11,3 Millionen in 2010 verzockt

Im Ambulatorium jedenfalls sind die Verantwortlichen froh, dass eine Debatte über die Auswüchse im Spielhallengeschäft in Gang kommt, das in der Bilanz nur die Betreiber als Gewinner und die Spieler als Verlierer hinterlässt. 11,3 Mio Euro sind im Jahr 2010 in Mülheimer Spielhallen verzockt worden. Dahinter, so Ambulatoriumleiter Alfred Abresch und seine Mitarbeiterin Anke Meyer, stecken tragische Schicksale nicht nur der Spieler allein, sondern auch der Angehörigen. „Die Dramatik liegt im Einzelfall“, sagt Abresch. In die Beratung kämen sowohl Alleinstehende wie Familienväter, kämen Azubis, Hartz-IV-Bezieher, Handwerker und gar: Banker!

Allen gemein aber, so Diplom-Pädagogin Meyer, sei eins: „Wer wirklich süchtig ist, bringt es fertig, sein ganzes Monatssalär in wenigen Tagen zu verspielen.“ Umso schlimmer, wenn noch Personen dranhingen, deren Unterhalt auch von diesem Geld abhinge.
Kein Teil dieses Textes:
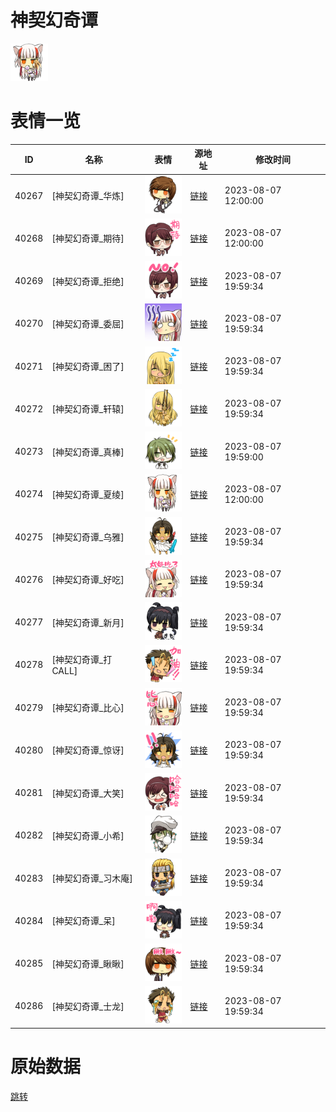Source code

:# 神契幻奇谭

<img src="./cover.png" height="60" alt="cover" />

# 表情一览

|ID|名称|表情|源地址|修改时间|
|----|----|----|----|----|
|40267|[神契幻奇谭_华炼]|<img src="./pic/040267_%5B神契幻奇谭_华炼%5D.png" height="60" alt="华炼"/>|[链接](https://i0.hdslb.com/bfs/garb/item/7f7d4e9e7d1c1f4f793c2093fc0cea888c8658a9.png)|2023-08-07 12:00:00|
|40268|[神契幻奇谭_期待]|<img src="./pic/040268_%5B神契幻奇谭_期待%5D.png" height="60" alt="期待"/>|[链接](https://i0.hdslb.com/bfs/garb/item/c3f1fb76e1055d59f0449f55e958446382ad2e94.png)|2023-08-07 12:00:00|
|40269|[神契幻奇谭_拒绝]|<img src="./pic/040269_%5B神契幻奇谭_拒绝%5D.png" height="60" alt="拒绝"/>|[链接](https://i0.hdslb.com/bfs/garb/item/73e5db756e109c1c830fa2fde73de9b8b415978f.png)|2023-08-07 19:59:34|
|40270|[神契幻奇谭_委屈]|<img src="./pic/040270_%5B神契幻奇谭_委屈%5D.png" height="60" alt="委屈"/>|[链接](https://i0.hdslb.com/bfs/garb/item/60a7bf3c70835d41fc9328357f6c6c890b797447.png)|2023-08-07 19:59:34|
|40271|[神契幻奇谭_困了]|<img src="./pic/040271_%5B神契幻奇谭_困了%5D.png" height="60" alt="困了"/>|[链接](https://i0.hdslb.com/bfs/garb/item/6eddcb64b228da23f82e340ee3a85ac280594cb1.png)|2023-08-07 19:59:34|
|40272|[神契幻奇谭_轩辕]|<img src="./pic/040272_%5B神契幻奇谭_轩辕%5D.png" height="60" alt="轩辕"/>|[链接](https://i0.hdslb.com/bfs/garb/item/9764a906922f7a2e3eaeab44b18a33627f178dca.png)|2023-08-07 19:59:34|
|40273|[神契幻奇谭_真棒]|<img src="./pic/040273_%5B神契幻奇谭_真棒%5D.png" height="60" alt="真棒"/>|[链接](https://i0.hdslb.com/bfs/garb/item/620faa682ba5b66b4489f841b256679840c9d937.png)|2023-08-07 19:59:00|
|40274|[神契幻奇谭_夏绫]|<img src="./pic/040274_%5B神契幻奇谭_夏绫%5D.png" height="60" alt="夏绫"/>|[链接](https://i0.hdslb.com/bfs/garb/item/1f429dcc27ee360dfaad090b3af38c4bc2e7e5d0.png)|2023-08-07 12:00:00|
|40275|[神契幻奇谭_乌雅]|<img src="./pic/040275_%5B神契幻奇谭_乌雅%5D.png" height="60" alt="乌雅"/>|[链接](https://i0.hdslb.com/bfs/garb/item/1ee5458af35e457b0d5f1d35255dff5a18c01dc7.png)|2023-08-07 19:59:34|
|40276|[神契幻奇谭_好吃]|<img src="./pic/040276_%5B神契幻奇谭_好吃%5D.png" height="60" alt="好吃"/>|[链接](https://i0.hdslb.com/bfs/garb/item/349bd9b66d57f86c307b173faba48410a21f9b9b.png)|2023-08-07 19:59:34|
|40277|[神契幻奇谭_新月]|<img src="./pic/040277_%5B神契幻奇谭_新月%5D.png" height="60" alt="新月"/>|[链接](https://i0.hdslb.com/bfs/garb/item/642a822f009ed3e87c7ad570432e8e2235dd9771.png)|2023-08-07 19:59:34|
|40278|[神契幻奇谭_打CALL]|<img src="./pic/040278_%5B神契幻奇谭_打CALL%5D.png" height="60" alt="打CALL"/>|[链接](https://i0.hdslb.com/bfs/garb/item/093e71422a526006d13aed0271881d4228d2ade9.png)|2023-08-07 19:59:34|
|40279|[神契幻奇谭_比心]|<img src="./pic/040279_%5B神契幻奇谭_比心%5D.png" height="60" alt="比心"/>|[链接](https://i0.hdslb.com/bfs/garb/item/eff690dfb1c031635fb62c4c4e984cfc4ae6db24.png)|2023-08-07 19:59:34|
|40280|[神契幻奇谭_惊讶]|<img src="./pic/040280_%5B神契幻奇谭_惊讶%5D.png" height="60" alt="惊讶"/>|[链接](https://i0.hdslb.com/bfs/garb/item/5f29091e623115a365450ee98f0a6a6440ef8d0d.png)|2023-08-07 19:59:34|
|40281|[神契幻奇谭_大笑]|<img src="./pic/040281_%5B神契幻奇谭_大笑%5D.png" height="60" alt="大笑"/>|[链接](https://i0.hdslb.com/bfs/garb/item/6f6d0ad16763271c95edad45880a6ed0e2eae34b.png)|2023-08-07 19:59:34|
|40282|[神契幻奇谭_小希]|<img src="./pic/040282_%5B神契幻奇谭_小希%5D.png" height="60" alt="小希"/>|[链接](https://i0.hdslb.com/bfs/garb/item/7dfbebf155a16e2048aa6c809bb13ba82bc55a3a.png)|2023-08-07 19:59:34|
|40283|[神契幻奇谭_习木庵]|<img src="./pic/040283_%5B神契幻奇谭_习木庵%5D.png" height="60" alt="习木庵"/>|[链接](https://i0.hdslb.com/bfs/garb/item/f91f193ab44210e9ac27af1d23bb32eca62251e0.png)|2023-08-07 19:59:34|
|40284|[神契幻奇谭_呆]|<img src="./pic/040284_%5B神契幻奇谭_呆%5D.png" height="60" alt="呆"/>|[链接](https://i0.hdslb.com/bfs/garb/item/97d4e5f5c2e57b09e153f67edcbbf7cdbdb52b16.png)|2023-08-07 19:59:34|
|40285|[神契幻奇谭_瞅瞅]|<img src="./pic/040285_%5B神契幻奇谭_瞅瞅%5D.png" height="60" alt="瞅瞅"/>|[链接](https://i0.hdslb.com/bfs/garb/item/01418da5cd04a3bb594540e8a9f8034f6a597d87.png)|2023-08-07 19:59:34|
|40286|[神契幻奇谭_士龙]|<img src="./pic/040286_%5B神契幻奇谭_士龙%5D.png" height="60" alt="士龙"/>|[链接](https://i0.hdslb.com/bfs/garb/item/8cc68a2cf8b02fedf6c0648af27d327f0851e838.png)|2023-08-07 19:59:34|

# 原始数据

[跳转](./raw.json)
Spieler plage eine tendenziell noch höhere Last als etwa Alkoholiker, stellt Abresch fest. „Sie trauen sich kaum noch nach Hause.“ Es mache sich schwärzeste Depression breit, sei das Geld erst mal verspielt. „Das kann bis zur Suizidgefährdung reichen.“

Viele Spieler leben am Existenzminimum

Dass die Spieler „so massiv in ihrem Leben zurückgeworfen sind“, will die Diakonie ebenso in öffentlicher Ausein-andersetzung über Spielhallen-Zuwachs debattiert sehen wie die Beobachtung Kistners, dass in Mülheimer Spielhallen insbesondere die Bürger anzutreffen sind, die ohnehin am Existenzminimum leben.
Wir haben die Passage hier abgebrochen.